Start of Block
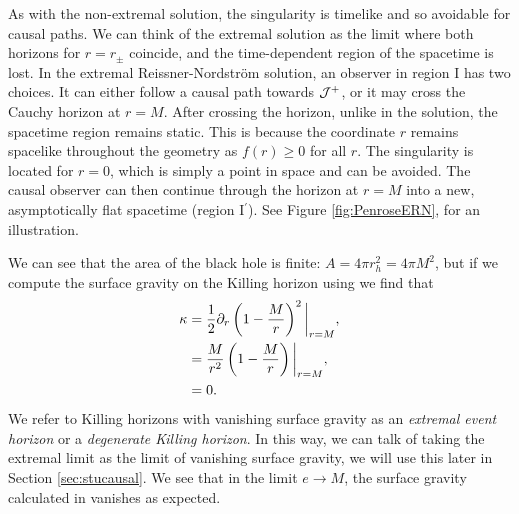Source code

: As with the non-extremal solution, the singularity is timelike and so avoidable for causal paths. We can think of the extremal solution as the limit where both horizons for $r = r_\pm$ coincide, and the time-dependent region of the spacetime is lost. In the extremal Reissner-Nordstr\"om solution, an observer in region I has two choices. It can either follow a causal path towards ${\cal J}^+$, or it may cross the Cauchy horizon at $r = M$. After crossing the horizon, unlike in the \sch solution, the spacetime region remains static. This is because the coordinate $r$ remains spacelike throughout the geometry as $f(r) \geq 0$ for all $r$. The singularity is located for $r = 0$, which is simply a point in space and can be avoided. The causal observer can then continue through the horizon at $r = M$ into a new, asymptotically flat spacetime (region I$^\prime$). See Figure \ref{fig:PenroseERN}, for an illustration.

We can see that the area of the black hole is finite: $A = 4\pi r_h^2 = 4\pi M^2$, but if we compute the surface gravity on the Killing horizon using  we find that
\begin{equation*}
\begin{aligned}
	\kappa &= \frac{1}{2} \partial_r \left( 1 - \frac{M}{r}\right)^2 \bigg|_{r = M}, \\
	&= \frac{M}{r^2} \left( 1 - \frac{M}{r}\right) \bigg|_{r = M},\\
	&= 0.
\end{aligned}
\end{equation*}
We refer to Killing horizons with vanishing surface gravity as an \emph{extremal event horizon} or a \emph{degenerate Killing horizon}. In this way, we can talk of taking the extremal limit as the limit of vanishing surface gravity, we will use this later in Section \ref{sec:stucausal}. We see that in the limit $e \to M$, the surface gravity calculated in  vanishes as expected.

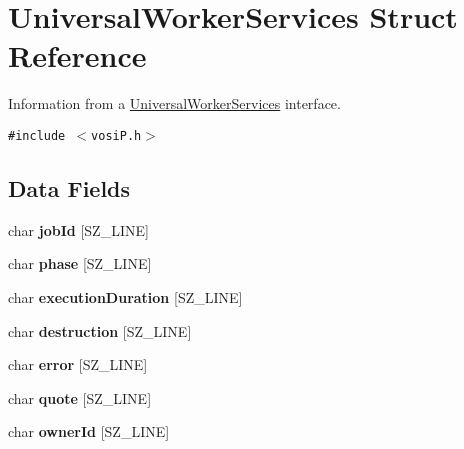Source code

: \hypertarget{structUniversalWorkerServices}{
\section{UniversalWorkerServices Struct Reference}
\label{structUniversalWorkerServices}
}
Information from a \hyperlink{structUniversalWorkerServices}{UniversalWorkerServices} interface.  


{\tt \#include $<$vosiP.h$>$}

\subsection*{Data Fields}
\begin{CompactItemize}
\item 
\hypertarget{structUniversalWorkerServices_84c79fe26091701fb90277af6035d226}{
char \textbf{jobId} \mbox{[}SZ\_\-LINE\mbox{]}}
\label{structUniversalWorkerServices_84c79fe26091701fb90277af6035d226}

\item 
\hypertarget{structUniversalWorkerServices_5b663ec9dedf217fd8ef5aecd31737d9}{
char \textbf{phase} \mbox{[}SZ\_\-LINE\mbox{]}}
\label{structUniversalWorkerServices_5b663ec9dedf217fd8ef5aecd31737d9}

\item 
\hypertarget{structUniversalWorkerServices_831a4ca8f7674828c6dd8a7c88bd1b1b}{
char \textbf{executionDuration} \mbox{[}SZ\_\-LINE\mbox{]}}
\label{structUniversalWorkerServices_831a4ca8f7674828c6dd8a7c88bd1b1b}

\item 
\hypertarget{structUniversalWorkerServices_f0875b27036915253dae3959d7d437c7}{
char \textbf{destruction} \mbox{[}SZ\_\-LINE\mbox{]}}
\label{structUniversalWorkerServices_f0875b27036915253dae3959d7d437c7}

\item 
\hypertarget{structUniversalWorkerServices_a3dd88c3b578b8ef2cd6b9cf3453f970}{
char \textbf{error} \mbox{[}SZ\_\-LINE\mbox{]}}
\label{structUniversalWorkerServices_a3dd88c3b578b8ef2cd6b9cf3453f970}

\item 
\hypertarget{structUniversalWorkerServices_b3f577463e2fdee2b39b1e506ec9d793}{
char \textbf{quote} \mbox{[}SZ\_\-LINE\mbox{]}}
\label{structUniversalWorkerServices_b3f577463e2fdee2b39b1e506ec9d793}

\item 
\hypertarget{structUniversalWorkerServices_5e8016c04ebda1872bbde44d02e06d46}{
char \textbf{ownerId} \mbox{[}SZ\_\-LINE\mbox{]}}
\label{structUniversalWorkerServices_5e8016c04ebda1872bbde44d02e06d46}


\end{CompactItemize}
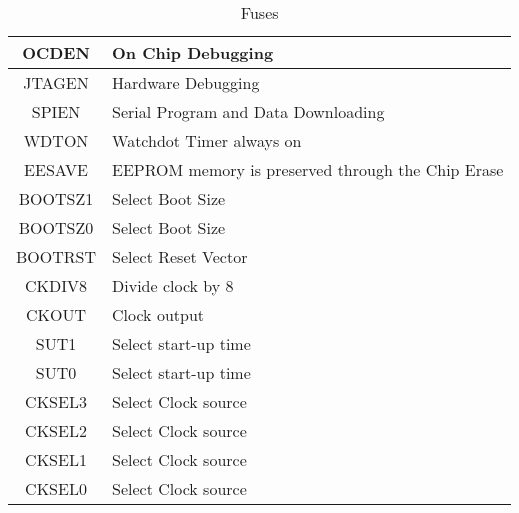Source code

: \begin{longtable}{|c|l|} 
\caption{Fuses} \\
\hline
\label{tab:Fuses}
OCDEN & On Chip Debugging \\ \hline 
JTAGEN & Hardware Debugging \\ \hline 
SPIEN & Serial Program and Data Downloading \\ \hline 
WDTON & Watchdot Timer always on \\ \hline 
EESAVE & EEPROM memory is preserved through the Chip Erase \\ \hline 
BOOTSZ1 & Select Boot Size \\ \hline 
BOOTSZ0 & Select Boot Size \\ \hline 
BOOTRST & Select Reset Vector \\ \hline 
CKDIV8 & Divide clock by 8 \\ \hline 
CKOUT & Clock output \\ \hline 
SUT1 & Select start-up time \\ \hline 
SUT0 & Select start-up time \\ \hline 
CKSEL3 & Select Clock source \\ \hline 
CKSEL2 & Select Clock source \\ \hline 
CKSEL1 & Select Clock source \\ \hline 
CKSEL0 & Select Clock source \\ \hline 
\end{longtable} 
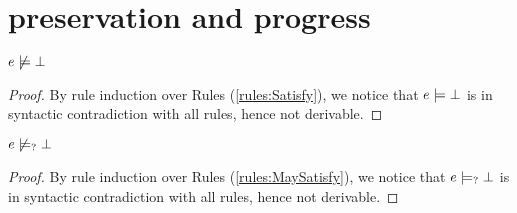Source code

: \section{preservation and progress}

\begin{lem}
  \label{lem:no-e-satisfy-falsity}
  $e \not\models \bot$
\end{lem}
\begin{proof}
  By rule induction over Rules (\ref{rules:Satisfy}), we notice that $e \models \bot$ is in syntactic contradiction with all rules, hence not derivable.
\end{proof}

\begin{lem}
  \label{lem:no-e-may-satisfy-falsity}
  $e \not\models_{?} \bot$
\end{lem}
\begin{proof}
  By rule induction over Rules (\ref{rules:MaySatisfy}), we notice that $e \models_{?} \bot$ is in syntactic contradiction with all rules, hence not derivable.
\end{proof}

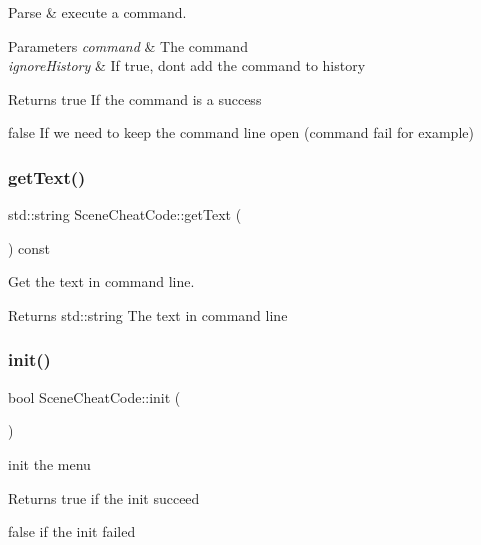Parse \& execute a command. 


\begin{DoxyParams}{Parameters}
{\em command} & The command \\
\hline
{\em ignore\+History} & If true, don\textquotesingle{}t add the command to history \\
\hline
\end{DoxyParams}
\begin{DoxyReturn}{Returns}
true If the command is a success 

false If we need to keep the command line open (command fail for example) 
\end{DoxyReturn}
\mbox{\label{class_scene_cheat_code_a486c95c6866d50d337ac3f10a0acd631}} 
\subsubsection{\texorpdfstring{get\+Text()}{getText()}}
{\footnotesize\ttfamily std\+::string Scene\+Cheat\+Code\+::get\+Text (\begin{DoxyParamCaption}{ }\end{DoxyParamCaption}) const}



Get the text in command line. 

\begin{DoxyReturn}{Returns}
std\+::string The text in command line 
\end{DoxyReturn}
\mbox{\label{class_scene_cheat_code_aa952941065350cdde0390695b32ac31d}} 
\subsubsection{\texorpdfstring{init()}{init()}}
{\footnotesize\ttfamily bool Scene\+Cheat\+Code\+::init (\begin{DoxyParamCaption}{ }\end{DoxyParamCaption})\hspace{0.3cm}{\ttfamily [virtual]}}



init the menu 

\begin{DoxyReturn}{Returns}
true if the init succeed 

false if the init failed 
\end{DoxyReturn}


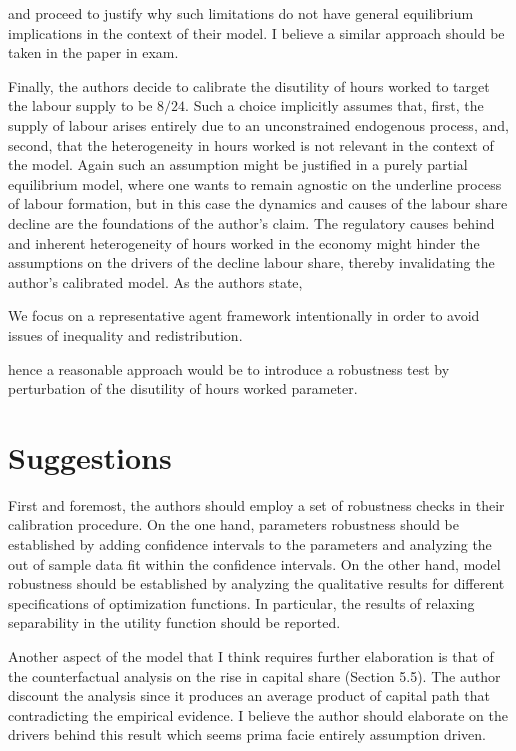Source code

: \documentclass[american]{scrartcl}
\begin{document}
and proceed to justify why such limitations do not have general equilibrium implications in the context of their model. I believe a similar approach should be taken in the paper in exam.

Finally, the authors decide to calibrate the disutility of hours worked to target the labour supply to be $8/24$. Such a choice implicitly assumes that, first, the supply of labour arises entirely due to an unconstrained endogenous process, and, second, that the heterogeneity in hours worked is not relevant in the context of the model. Again such an assumption might be justified in a purely partial equilibrium model, where one wants to remain agnostic on the underline process of labour formation, but in this case the dynamics and causes of the labour share decline are the foundations of the author's claim. The regulatory causes behind and inherent heterogeneity of hours worked in the economy might hinder the assumptions on the drivers of the decline labour share, thereby invalidating the author's calibrated model. As the authors state,

\begin{displayquote}[p. 3][]
    We focus on a representative agent framework intentionally in order to avoid issues of inequality and redistribution.
\end{displayquote}

hence a reasonable approach would be to introduce a robustness test by perturbation of the disutility of hours worked parameter.

\section{Suggestions}

First and foremost, the authors should employ a set of robustness checks in their calibration procedure. On the one hand, parameters robustness should be established by adding confidence intervals to the parameters and analyzing the out of sample data fit within the confidence intervals. On the other hand, model robustness should be established by analyzing the qualitative results for different specifications of optimization functions. In particular, the results of relaxing separability in the utility function should be reported.

Another aspect of the model that I think requires further elaboration is that of the counterfactual analysis on the rise in capital share (Section 5.5). The author discount the analysis since it produces an average product of capital path that contradicting the empirical evidence. I believe the author should elaborate on the drivers behind this result which seems prima facie entirely assumption driven.
\end{document}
End of Block
**TASK REQUIREMENTS:**
Within the material above, the line with "OCDEN & On Chip Debugging \\ \hline" opens the range and the line with "BOOTRST & Select Reset Vector \\ \hline" closes it; reproduce that range word for word.

**ANSWER TO THIS EXERCISE:**
OCDEN & On Chip Debugging \\ \hline 
JTAGEN & Hardware Debugging \\ \hline 
SPIEN & Serial Program and Data Downloading \\ \hline 
WDTON & Watchdot Timer always on \\ \hline 
EESAVE & EEPROM memory is preserved through the Chip Erase \\ \hline 
BOOTSZ1 & Select Boot Size \\ \hline 
BOOTSZ0 & Select Boot Size \\ \hline 
BOOTRST & Select Reset Vector \\ \hline 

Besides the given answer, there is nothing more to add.